David Woodhouse - May 18, 2010, 3:46 p.m.
On Fri, 2010-05-14 at 14:12 +0200, Joakim Tjernlund wrote:
> @@ -167,8 +170,6 @@ static void jffs2_erase_succeeded(struct jffs2_sb_info *c, struct jffs2_eraseblo
>         list_move_tail(&jeb->list, &c->erase_complete_list);
>         spin_unlock(&c->erase_completion_lock);
>         mutex_unlock(&c->erase_free_sem);
> -       /* Ensure that kupdated calls us again to mark them clean */
> -       jffs2_erase_pending_trigger(c);
>  }
> 
>  static void jffs2_erase_failed(struct jffs2_sb_info *c, struct jffs2_eraseblock *jeb, uint32_t bad_offset) 
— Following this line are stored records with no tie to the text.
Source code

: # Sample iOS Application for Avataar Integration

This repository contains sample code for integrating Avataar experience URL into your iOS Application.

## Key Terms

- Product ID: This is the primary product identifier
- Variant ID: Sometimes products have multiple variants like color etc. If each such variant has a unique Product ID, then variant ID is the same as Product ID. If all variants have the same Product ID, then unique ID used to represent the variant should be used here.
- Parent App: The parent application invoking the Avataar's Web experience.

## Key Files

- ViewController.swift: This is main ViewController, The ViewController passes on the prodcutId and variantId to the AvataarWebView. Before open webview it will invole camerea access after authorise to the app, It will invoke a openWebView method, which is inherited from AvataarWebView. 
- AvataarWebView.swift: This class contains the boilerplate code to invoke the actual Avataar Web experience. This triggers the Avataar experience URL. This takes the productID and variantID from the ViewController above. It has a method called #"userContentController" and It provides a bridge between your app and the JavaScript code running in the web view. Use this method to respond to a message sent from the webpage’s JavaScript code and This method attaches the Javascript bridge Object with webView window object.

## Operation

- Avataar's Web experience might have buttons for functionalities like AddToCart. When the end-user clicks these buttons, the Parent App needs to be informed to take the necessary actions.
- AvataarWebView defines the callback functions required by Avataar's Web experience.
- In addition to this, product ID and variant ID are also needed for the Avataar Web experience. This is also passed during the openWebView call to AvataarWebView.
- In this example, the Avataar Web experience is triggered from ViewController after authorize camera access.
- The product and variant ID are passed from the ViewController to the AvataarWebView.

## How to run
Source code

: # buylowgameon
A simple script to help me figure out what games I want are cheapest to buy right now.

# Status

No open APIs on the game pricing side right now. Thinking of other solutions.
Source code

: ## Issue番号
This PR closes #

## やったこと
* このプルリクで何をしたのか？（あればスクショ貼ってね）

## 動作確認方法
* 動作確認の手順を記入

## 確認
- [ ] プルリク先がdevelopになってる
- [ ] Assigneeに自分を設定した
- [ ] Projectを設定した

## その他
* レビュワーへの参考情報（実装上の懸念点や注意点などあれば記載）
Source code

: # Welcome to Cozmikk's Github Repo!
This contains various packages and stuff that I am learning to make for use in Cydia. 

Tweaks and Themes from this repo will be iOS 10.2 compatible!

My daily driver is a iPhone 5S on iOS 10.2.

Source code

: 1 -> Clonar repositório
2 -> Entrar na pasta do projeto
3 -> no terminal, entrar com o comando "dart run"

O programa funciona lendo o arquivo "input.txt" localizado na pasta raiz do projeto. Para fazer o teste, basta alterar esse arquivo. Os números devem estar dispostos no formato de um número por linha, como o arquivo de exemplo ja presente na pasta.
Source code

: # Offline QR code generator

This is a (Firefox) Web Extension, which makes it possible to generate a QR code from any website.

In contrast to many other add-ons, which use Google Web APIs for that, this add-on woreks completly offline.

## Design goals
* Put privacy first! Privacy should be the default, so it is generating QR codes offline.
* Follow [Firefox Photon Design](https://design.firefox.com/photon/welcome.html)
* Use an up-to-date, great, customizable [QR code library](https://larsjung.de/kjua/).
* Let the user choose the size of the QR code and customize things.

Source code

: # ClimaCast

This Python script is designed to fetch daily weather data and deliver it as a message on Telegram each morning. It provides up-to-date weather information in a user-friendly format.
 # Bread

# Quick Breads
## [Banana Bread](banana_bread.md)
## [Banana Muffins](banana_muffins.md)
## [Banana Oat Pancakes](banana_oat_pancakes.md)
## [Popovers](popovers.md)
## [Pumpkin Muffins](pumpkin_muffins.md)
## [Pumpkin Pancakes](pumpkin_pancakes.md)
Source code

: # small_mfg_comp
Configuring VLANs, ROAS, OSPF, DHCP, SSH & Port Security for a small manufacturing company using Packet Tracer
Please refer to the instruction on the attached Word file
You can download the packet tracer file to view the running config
Why remove this? If you have asynchronous erases, with the erase
callback (and hence this jffs2_erase_succeeded function) getting called
asynchronously, then we _do_ want to trigger the GC thread to run, to
that it can write the cleanmarker to the block and refile it on the
empty_list.
Joakim Tjernlund - May 18, 2010, 6:19 p.m.
David Woodhouse <dwmw2@infradead.org> wrote on 2010/05/18 17:46:27:
>
> On Fri, 2010-05-14 at 14:12 +0200, Joakim Tjernlund wrote:
> > @@ -167,8 +170,6 @@ static void jffs2_erase_succeeded(struct jffs2_sb_info
> *c, struct jffs2_eraseblo
> >         list_move_tail(&jeb->list, &c->erase_complete_list);
> >         spin_unlock(&c->erase_completion_lock);
> >         mutex_unlock(&c->erase_free_sem);
> > -       /* Ensure that kupdated calls us again to mark them clean */
> > -       jffs2_erase_pending_trigger(c);
> >  }
> >
> >  static void jffs2_erase_failed(struct jffs2_sb_info *c, struct
> jffs2_eraseblock *jeb, uint32_t bad_offset)
>
> Why remove this? If you have asynchronous erases, with the erase
> callback (and hence this jffs2_erase_succeeded function) getting called
> asynchronously, then we _do_ want to trigger the GC thread to run, to
> that it can write the cleanmarker to the block and refile it on the
> empty_list.

hmm, I haven't given async erases much thought(is anyone using that?)
but yes it looks premature to remove this. Could you add that back or
do you want me to submit another patch?
David Woodhouse - May 18, 2010, 6:37 p.m.
On Fri, 2010-05-14 at 14:12 +0200, Joakim Tjernlund wrote:
> +/* erase.c */
> +static inline void jffs2_erase_pending_trigger(struct jffs2_sb_info *c)
> +{
> +       jffs2_garbage_collect_trigger(c);
> +} 

Hrm, and now everything which calls jffs2_erase_pending_trigger() needs
_not_ to be holding c->erase_completion_lock, or it'll deadlock...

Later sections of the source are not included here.